:: ACTION ITEM ::
The pictures do not belong in the copy. Restate all of the records word for word.

Dataset entries
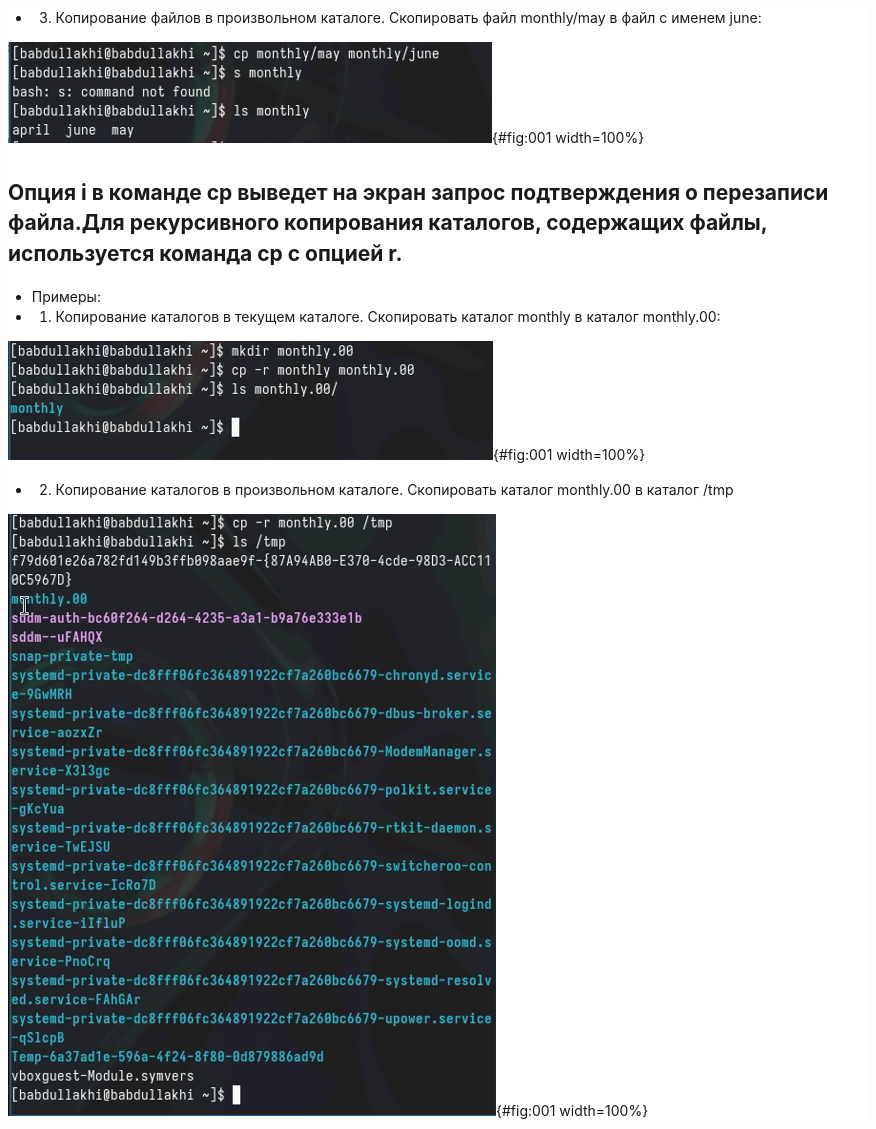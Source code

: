 - 3) Копирование файлов в произвольном каталоге. Скопировать файл monthly/may в файл с именем june:

![](image/3.png){#fig:001 width=100%}

## Опция i в команде cp выведет на экран запрос подтверждения о перезаписи файла.Для рекурсивного копирования каталогов, содержащих файлы, используется команда cp с опцией r.

- Примеры:
- 1) Копирование каталогов в текущем каталоге. Скопировать каталог monthly в каталог monthly.00:

![](image/4.png){#fig:001 width=100%}

- 2) Копирование каталогов в произвольном каталоге. Скопировать каталог monthly.00 в каталог /tmp

![](image/5.png){#fig:001 width=100%}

:: EXERCISE ANSWER ::
Source code

: - 3) Копирование файлов в произвольном каталоге. Скопировать файл monthly/may в файл с именем june:

![](image/3.png){#fig:001 width=100%}

## Опция i в команде cp выведет на экран запрос подтверждения о перезаписи файла.Для рекурсивного копирования каталогов, содержащих файлы, используется команда cp с опцией r.

- Примеры:
- 1) Копирование каталогов в текущем каталоге. Скопировать каталог monthly в каталог monthly.00:

![](image/4.png){#fig:001 width=100%}

- 2) Копирование каталогов в произвольном каталоге. Скопировать каталог monthly.00 в каталог /tmp

![](image/5.png){#fig:001 width=100%}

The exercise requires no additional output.